(Saved data entries)
=-=-=

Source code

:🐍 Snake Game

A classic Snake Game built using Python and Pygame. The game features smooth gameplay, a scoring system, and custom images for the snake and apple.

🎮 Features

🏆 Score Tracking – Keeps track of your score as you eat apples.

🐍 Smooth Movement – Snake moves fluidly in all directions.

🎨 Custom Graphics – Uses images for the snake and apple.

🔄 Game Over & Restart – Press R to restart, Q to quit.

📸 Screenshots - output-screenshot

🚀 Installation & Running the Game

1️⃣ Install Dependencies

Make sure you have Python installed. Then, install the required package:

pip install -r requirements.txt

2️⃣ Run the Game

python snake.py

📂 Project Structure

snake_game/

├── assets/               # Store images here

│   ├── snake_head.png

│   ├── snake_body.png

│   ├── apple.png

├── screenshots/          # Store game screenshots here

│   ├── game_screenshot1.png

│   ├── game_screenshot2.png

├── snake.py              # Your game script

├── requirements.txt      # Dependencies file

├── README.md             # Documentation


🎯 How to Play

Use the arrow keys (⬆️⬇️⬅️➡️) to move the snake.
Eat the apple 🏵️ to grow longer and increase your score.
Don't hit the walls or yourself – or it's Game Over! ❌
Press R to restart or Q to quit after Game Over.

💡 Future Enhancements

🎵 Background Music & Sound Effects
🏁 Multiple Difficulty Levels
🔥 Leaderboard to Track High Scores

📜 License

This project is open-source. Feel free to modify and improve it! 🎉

=-=-=

◆ Work order: Return every line from the entries that holds the string "Store".

◆ Your solution:
├── assets/               # Store images here
├── screenshots/          # Store game screenshots here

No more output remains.